### Activity
Scan the entries for lines with the word "images", then copy those lines.

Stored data
****

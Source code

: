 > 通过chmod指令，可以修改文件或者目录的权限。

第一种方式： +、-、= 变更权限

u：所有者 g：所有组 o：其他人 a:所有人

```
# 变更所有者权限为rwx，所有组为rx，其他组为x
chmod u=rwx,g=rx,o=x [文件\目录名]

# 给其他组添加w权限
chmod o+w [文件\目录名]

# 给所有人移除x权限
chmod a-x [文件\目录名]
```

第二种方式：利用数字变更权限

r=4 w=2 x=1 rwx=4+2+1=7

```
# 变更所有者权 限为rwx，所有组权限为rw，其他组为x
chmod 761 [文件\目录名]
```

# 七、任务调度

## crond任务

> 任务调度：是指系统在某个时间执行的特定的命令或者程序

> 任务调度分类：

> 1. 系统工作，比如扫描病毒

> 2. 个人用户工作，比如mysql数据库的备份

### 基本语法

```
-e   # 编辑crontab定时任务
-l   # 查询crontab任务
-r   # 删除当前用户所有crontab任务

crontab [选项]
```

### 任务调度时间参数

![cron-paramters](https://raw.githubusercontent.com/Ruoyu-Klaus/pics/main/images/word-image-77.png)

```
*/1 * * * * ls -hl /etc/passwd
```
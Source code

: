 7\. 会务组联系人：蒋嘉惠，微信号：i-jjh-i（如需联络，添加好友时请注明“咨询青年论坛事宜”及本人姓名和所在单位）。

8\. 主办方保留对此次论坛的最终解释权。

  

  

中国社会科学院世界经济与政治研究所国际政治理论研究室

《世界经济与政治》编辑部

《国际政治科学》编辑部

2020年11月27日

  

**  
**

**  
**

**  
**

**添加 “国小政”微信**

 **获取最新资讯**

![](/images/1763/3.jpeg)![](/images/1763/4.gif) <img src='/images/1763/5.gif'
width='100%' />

****

### The answer
![cron-paramters](https://raw.githubusercontent.com/Ruoyu-Klaus/pics/main/images/word-image-77.png)
![](/images/1763/3.jpeg)![](/images/1763/4.gif) <img src='/images/1763/5.gif'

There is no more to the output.